One winter evening, perhaps two years later, I received a telephone call at the furnished room I rented. I could not recognize the woman's voice until she told me that she was Zina. I had never been one of her friends--I used to greet her in the Writers' Club, but we seldom spoke. Now she spoke to me as if I were an old friend. She told me that she had smuggled her way back to Poland. While in Russia, she had learned that Mottele had remarried. Here in Warsaw, she had tried to call Rashkes, but it seemed he had moved out of the room where he boarded lately. She had asked for his address in the Writers' Club, but no one knew it. She expected me to know Rashkes' whereabouts, but I couldn't help her. Zina's voice had changed. It sounded hoarse and old. She asked me if I could meet her in the street, at the corner of Solna and Leszno. I told her that I was afraid to be seen with her, because I might be arrested.

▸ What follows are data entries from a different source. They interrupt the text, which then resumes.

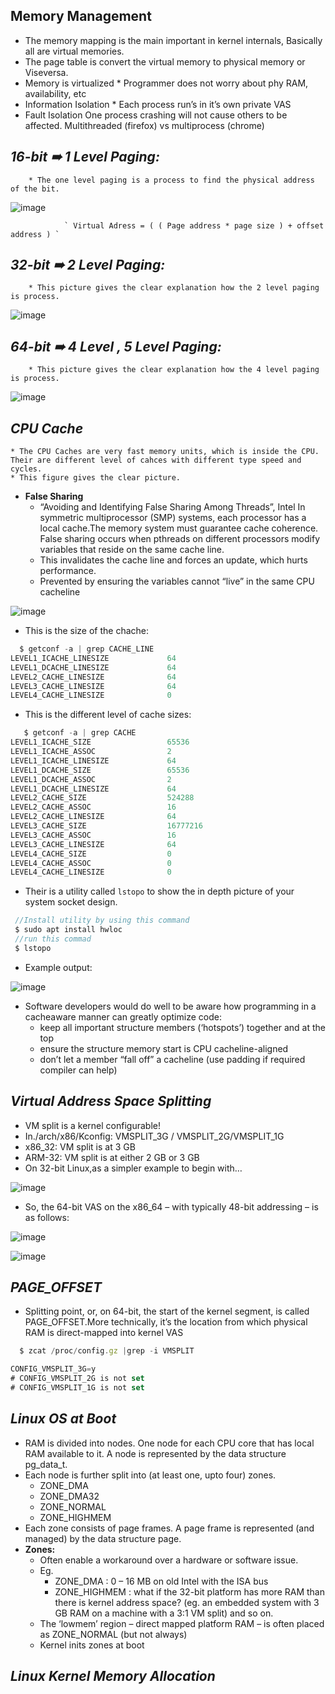 ****Memory Management****
---

 * The memory mapping is the main important in kernel internals, Basically all are virtual memories.
 * The page table is convert the virtual memory to physical memory or Viseversa.
 * Memory is virtualized
        * Programmer does not worry about phy RAM, availability, etc
 * Information Isolation
        * Each process run’s in it’s own private VAS
 * Fault Isolation
        One process crashing will not cause others to be affected. Multithreaded (firefox) vs multiprocess (chrome)

***16-bit ➠ 1 Level Paging:***
---

        * The one level paging is a process to find the physical address of the bit.

![image](https://github.com/SelamHemanth/Infobell_Training/blob/main/25-4-2024/os_essentials-6.gif)

                ` Virtual Adress = ( ( Page address * page size ) + offset address ) `
***32-bit ➠ 2 Level Paging:***
---

        * This picture gives the clear explanation how the 2 level paging is process.

 ![image](https://github.com/SelamHemanth/Infobell_Training/blob/main/25-4-2024/linear%20address%202%20level%2032-bit.PNG)

***64-bit ➠ 4 Level , 5 Level Paging:***
---

        * This picture gives the clear explanation how the 4 level paging is process.

 ![image](https://github.com/SelamHemanth/Infobell_Training/blob/main/25-4-2024/linear%20address%204%20level%2064-bit.PNG)

***CPU Cache***
---

	* The CPU Caches are very fast memory units, which is inside the CPU. Their are different level of cahces with different type speed and cycles.
	* This figure gives the clear picture.
 * **False Sharing**
	* “Avoiding and Identifying False Sharing Among Threads”, Intel In symmetric multiprocessor (SMP) systems, each processor has a local cache.The memory system must guarantee cache coherence. False sharing occurs when pthreads on different processors modify variables that reside on the same cache line.
	* This invalidates the cache line and forces an update, which hurts performance.
	* Prevented by ensuring the variables cannot “live” in the same CPU cacheline

 ![image](https://github.com/SelamHemanth/Infobell_Training/blob/main/25-4-2024/Memory%20Latency.PNG)

 * This is the size of the chache:
```javascript
  $ getconf -a | grep CACHE_LINE
LEVEL1_ICACHE_LINESIZE             64
LEVEL1_DCACHE_LINESIZE             64
LEVEL2_CACHE_LINESIZE              64
LEVEL3_CACHE_LINESIZE              64
LEVEL4_CACHE_LINESIZE              0
```
 * This is the different level of cache sizes:
```javascript
   $ getconf -a | grep CACHE
LEVEL1_ICACHE_SIZE                 65536
LEVEL1_ICACHE_ASSOC                2
LEVEL1_ICACHE_LINESIZE             64
LEVEL1_DCACHE_SIZE                 65536
LEVEL1_DCACHE_ASSOC                2
LEVEL1_DCACHE_LINESIZE             64
LEVEL2_CACHE_SIZE                  524288
LEVEL2_CACHE_ASSOC                 16
LEVEL2_CACHE_LINESIZE              64
LEVEL3_CACHE_SIZE                  16777216
LEVEL3_CACHE_ASSOC                 16
LEVEL3_CACHE_LINESIZE              64
LEVEL4_CACHE_SIZE                  0
LEVEL4_CACHE_ASSOC                 0
LEVEL4_CACHE_LINESIZE              0
```
 * Their is a utility called `lstopo` to show the in depth picture of your system socket design.

```javascript
 //Install utility by using this command 
 $ sudo apt install hwloc
 //run this commad
 $ lstopo
```
 * Example output:
 
![image](https://github.com/SelamHemanth/Infobell_Training/blob/main/25-4-2024/lstopo.PNG)

 * Software developers would do well to be aware how programming in a cacheaware manner can greatly optimize code:
	* keep all important structure members (‘hotspots’) together and at the top
	* ensure the structure memory start is CPU cacheline-aligned
	* don’t let a member “fall off” a cacheline (use padding if required compiler can help)  

***Virtual Address Space Splitting***
---

 * VM split is a kernel configurable!
 * In./arch/x86/Kconfig: VMSPLIT_3G / VMSPLIT_2G/VMSPLIT_1G
 * x86_32: VM split is at 3 GB
 * ARM-32: VM split is at either 2 GB or 3 GB
 * On 32-bit Linux,as a simpler example to begin with…

![image](https://github.com/SelamHemanth/Infobell_Training/blob/main/25-4-2024/vm-split.PNG)

 * So, the 64-bit VAS on the x86_64 – with typically 48-bit addressing – is as follows:

![image](https://github.com/SelamHemanth/Infobell_Training/blob/main/25-4-2024/64%20bit%20vm%20split.PNG)

![image](https://github.com/SelamHemanth/Infobell_Training/blob/main/25-4-2024/virtual%20memory%20split.PNG)

***PAGE_OFFSET***
---

 * Splitting point, or, on 64-bit, the start of the kernel segment, is called PAGE_OFFSET.More technically, it’s the location from which physical RAM is direct-mapped into kernel VAS
```javascript
  $ zcat /proc/config.gz |grep -i VMSPLIT

CONFIG_VMSPLIT_3G=y
# CONFIG_VMSPLIT_2G is not set
# CONFIG_VMSPLIT_1G is not set
```

***Linux OS at Boot***
---

 * RAM is divided into nodes. One node for each CPU core that has local RAM available to it. A node is represented by the data structure pg_data_t.
 * Each node is further split into (at least one, upto four) zones.
	* ZONE_DMA
	* ZONE_DMA32
	* ZONE_NORMAL
	* ZONE_HIGHMEM
 * Each zone consists of page frames. A page frame is represented (and managed) by the data structure page.
 * **Zones:**
	* Often enable a workaround over a hardware or software issue.
	* Eg.
		* ZONE_DMA : 0 – 16 MB on old Intel with the ISA bus
 		* ZONE_HIGHMEM : what if the 32-bit platform has more RAM than there is kernel address space? (eg. an embedded system with 3 GB RAM on a machine with a 3:1 VM split) and so on.
	* The ‘lowmem’ region – direct mapped platform RAM – is often placed as ZONE_NORMAL (but not always)
	* Kernel inits zones at boot

***Linux Kernel Memory Allocation***
---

Zina assured me that the Polish authorities knew that she had escaped from Russia and there was no danger for me to be seen with her. She said, ''My dear, I'm not the same Zina. My own mother wouldn't recognize me if she were alive. I lost everything in the Red Gehenna--my beauty, my faith in the human race. A living corpse is speaking to you.''
I let myself be persuaded and went out to meet her. A mixture of snow and rain had fallen. An icy wind was blowing. At the corner of Leszno and Solna, I saw Zina. I would never have known it was she. She looked emaciated and aged. Her hair had turned dark and was disheveled and stringy. She had on a gray padded jacket--the kind market vendors wore. She extended her moist hand and said, ''I'm hungry and half-frozen. I haven't slept for three nights. When we went to Russia, I left all my clothes in the apartment I had with Mottele. I tried to recover them, but his wife slammed the door in my face. The little money I had, I spent on telephone calls, but none of my former friends seem to be home. Where is Rashkes? Where is he hiding? They all run from me like from a leper. You won't believe it--the receptionist at the club didn't let me in. Well, I deserve it all.''
Zina spoke and coughed. She spat into something that looked like a dirty napkin. She said, ''My lungs are sick. I suffer from consumption or God knows what.''
''What did they have against Poznik in Russia?'' I asked. ''He subscribed to all their lies.''
''What do they have against anybody? They swallow one another like wild animals. Have pity on me and take me somewhere where it is warm.''
After some hesitation, I took her to a café on Leszno 36. The waitress frowned when she saw Zina. I ordered tomato soup for her and a glass of tea for myself. Zina had abandoned all manners. She dunked the bread in the tomato soup. She spoke loudly, and the patrons around us winced. She tilted the bowl, drank the last of the soup and said, ''I don't recognize Warsaw. I don't even recognize myself. What I went through from the day they arrested Poznik until now cannot be described. I literally lived in the streets. I hoped they would imprison me just to have a roof over my head. But when a luckless person wants something, the very opposite happens. I told them in clear words, 'You are murderers, not socialists, worse than fascists. Your Stalin is a criminal.' They just laughed. They were even unwilling to commit me to an insane asylum. When I crossed the border on the way back to Poland, they let me go without asking for documents. ...''
Zina began to cough again. She took out the dirty napkin and blew her nose. ''Don't gape at me,'' she said. ''It's me--Zina, the ball queen of the Yiddish Writers' Club, the crowned Queen Esther. Woe to me!''
She smiled and, for a second, her face looked young and beautiful once more.
•
Years passed. I had left Warsaw and gone to the United States. The Hitler war broke out, and then the atomic bomb came and afterward the peace. Between 1945 and 1950, we found out, more or less, who remained alive in Europe. I had heard that Poznik had died in prison in Moscow even before the war began. Others said that he had been sent to dig for gold in the north and that he died there from starvation. As far as I knew, both Mottele and Zina had perished in Poland.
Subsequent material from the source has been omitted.